With sorting as such a natural and common task of humans, it is no surprise that our computer programs also need the ability to sort items and search through them quickly for a particular item. In this article author Tobias Boege develops the core of a special-purpose Collection class in pure Gambas that is both capable and efficient.
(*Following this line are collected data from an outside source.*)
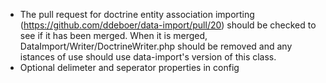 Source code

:  - The pull request for doctrine entity association importing (https://github.com/ddeboer/data-import/pull/20) should be checked to see if it has been merged. When it is merged, DataImport/Writer/DoctrineWriter.php should be removed and any istances of use should use data-import's version of this class.
 - Optional delimeter and seperator properties in config
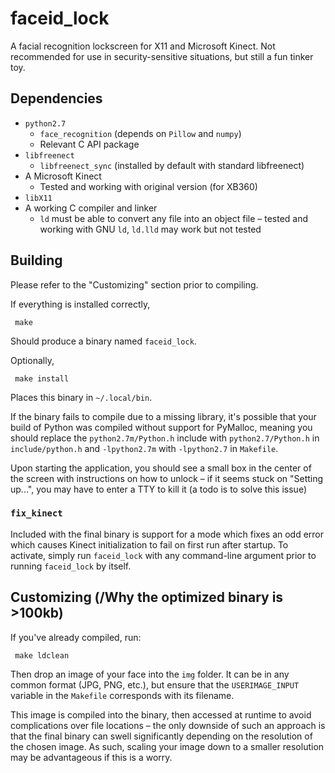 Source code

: # faceid\_lock

A facial recognition lockscreen for X11 and Microsoft Kinect.  Not recommended for use in security-sensitive situations, but still a fun tinker toy.

## Dependencies

- `python2.7`
  - `face_recognition` (depends on `Pillow` and `numpy`)
  - Relevant C API package
- `libfreenect`
  - `libfreenect_sync` (installed by default with standard libfreenect)
- A Microsoft Kinect
  - Tested and working with original version (for XB360)
- `libX11`
- A working C compiler and linker
  - `ld` must be able to convert any file into an object file &ndash; tested and working with GNU `ld`, `ld.lld` may work but not tested

## Building

Please refer to the "Customizing" section prior to compiling.

If everything is installed correctly,

     make

Should produce a binary named `faceid_lock`.

Optionally,

     make install

Places this binary in `~/.local/bin`.

If the binary fails to compile due to a missing library, it's possible that your build of Python was compiled without support for PyMalloc, meaning you should replace the `python2.7m/Python.h` include with `python2.7/Python.h` in `include/python.h` and `-lpython2.7m` with `-lpython2.7` in `Makefile`.

Upon starting the application, you should see a small box in the center of the screen with instructions on how to unlock &ndash; if it seems stuck on "Setting up...", you may have to enter a TTY to kill it (a todo is to solve this issue)

### `fix_kinect`

Included with the final binary is support for a mode which fixes an odd error which causes Kinect initialization to fail on first run after startup.  To activate, simply run `faceid_lock` with any command-line argument prior to running `faceid_lock` by itself.

## Customizing (/Why the optimized binary is >100kb)

If you've already compiled, run:

     make ldclean

Then drop an image of your face into the `img` folder.  It can be in any common format (JPG, PNG, etc.), but ensure that the `USERIMAGE_INPUT` variable in the `Makefile` corresponds with its filename.

This image is compiled into the binary, then accessed at runtime to avoid complications over file locations &ndash; the only downside of such an approach is that the final binary can swell significantly depending on the resolution of the chosen image.  As such, scaling your image down to a smaller resolution may be advantageous if this is a worry.
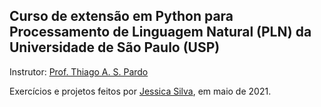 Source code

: ## Curso de extensão em **Python para Processamento de Linguagem Natural (PLN)** da Universidade de São Paulo (USP)

Instrutor: [Prof. Thiago A. S. Pardo](https://sites.icmc.usp.br/taspardo/)

Exercícios e projetos feitos por [Jessica Silva](https://www.linkedin.com/in/ssilvajessica/), em maio de 2021.
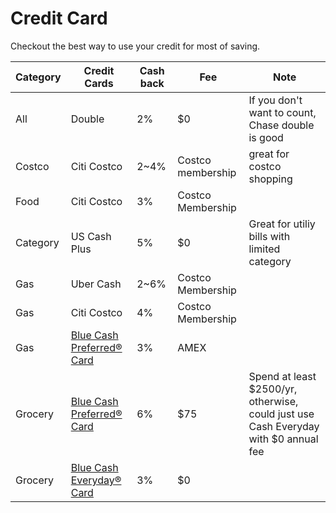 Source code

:# Credit Card

Checkout the best way to use your credit for most of saving.

| Category | Credit Cards | Cash back | Fee | Note |
| --- | --- | --- | --- | --- |
| All | Double | 2% | $0 | If you don't want to count, Chase double is good |
| Costco | Citi Costco | 2~4% | Costco membership | great for costco shopping |
| Food | Citi Costco | 3% | Costco Membership | |
| Category | US Cash Plus | 5% | $0 | Great for utiliy bills with limited category |
| Gas | Uber Cash | 2~6% | Costco Membership | |
| Gas | Citi Costco | 4% | Costco Membership | |
| Gas | [Blue Cash Preferred® Card](https://americanexpress.com/en-us/referral/blue-cash-preferred-credit-card?ref=WEIJILx4eI&xl=cp108t) | 3% | AMEX |
| Grocery | [Blue Cash Preferred® Card](https://americanexpress.com/en-us/referral/blue-cash-preferred-credit-card?ref=WEIJILx4eI&xl=cp108t) | 6% | $75 | Spend at least $2500/yr, otherwise, could just use Cash Everyday with $0 annual fee |
| Grocery | [Blue Cash Everyday® Card](https://www.americanexpress.com/us/credit-cards/card/blue-cash-everyday) | 3% | $0 | |
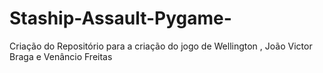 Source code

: # Staship-Assault-Pygame-
Criação do Repositório para a criação do jogo de Wellington , João Victor Braga e Venâncio Freitas 
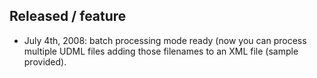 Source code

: ## Released / feature ##


  * July 4th, 2008: batch processing mode ready (now you can process multiple UDML files adding those filenames to an XML file (sample provided). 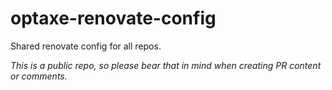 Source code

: # optaxe-renovate-config

Shared renovate config for all repos.

*This is a public repo, so please bear that in mind when creating PR content or comments.*
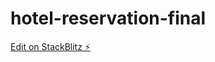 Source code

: # hotel-reservation-final

[Edit on StackBlitz ⚡️](https://stackblitz.com/edit/hotel-reservation-final) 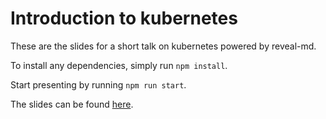 # Introduction to kubernetes

These are the slides for a short talk on kubernetes powered by reveal-md.

To install any dependencies, simply run `npm install`.

Start presenting by running `npm run start`.

The slides can be found [here](./slides.md).
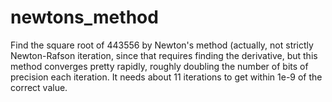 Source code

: newtons_method
==============

Find the square root of 443556 by Newton's method (actually, not strictly
Newton-Rafson iteration, since that requires finding the derivative, but
this method converges pretty rapidly, roughly doubling the number of bits
of precision each iteration. It needs about 11 iterations to get within
1e-9 of the correct value.

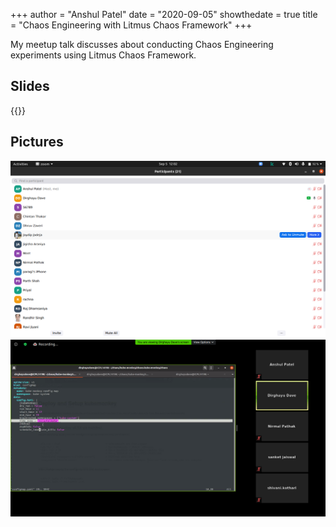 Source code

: +++
author = "Anshul Patel"
date = "2020-09-05"
showthedate = true
title = "Chaos Engineering with Litmus Chaos Framework"
+++


My meetup talk discusses about conducting Chaos Engineering experiments using Litmus Chaos Framework.

<!--more-->

## Slides

{{<slideshare GmTWfgzfBOQqlF>}}

## Pictures

![chaos_meetup_1](/meetup_pics/chaos_meetup_3_1.png)
![chaos_meetup_2](/meetup_pics/chaos_meetup_3_2.png)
This class holds newly inserted (Key, Value) objects in a fixed number of small buckets. Whenever a search is requested or the bucket sizes reach a threshold, they will be merged into the larger data array that is the backing storage of the Collection. The class is based on the assumption that insertions and searches will happen in great quantities but separately. Then, the lazy merge will increase performance compared to gradual Insertionsort. Search, insertion and removal are each ${\mathcal O(\log n)}$ with the intended use pattern.

 

Preliminaries

In this article, we will discover a way to write our own Collection (gb) class using the Mergesort and Binary search algorithms. Both will be motivated and described in the following two sections.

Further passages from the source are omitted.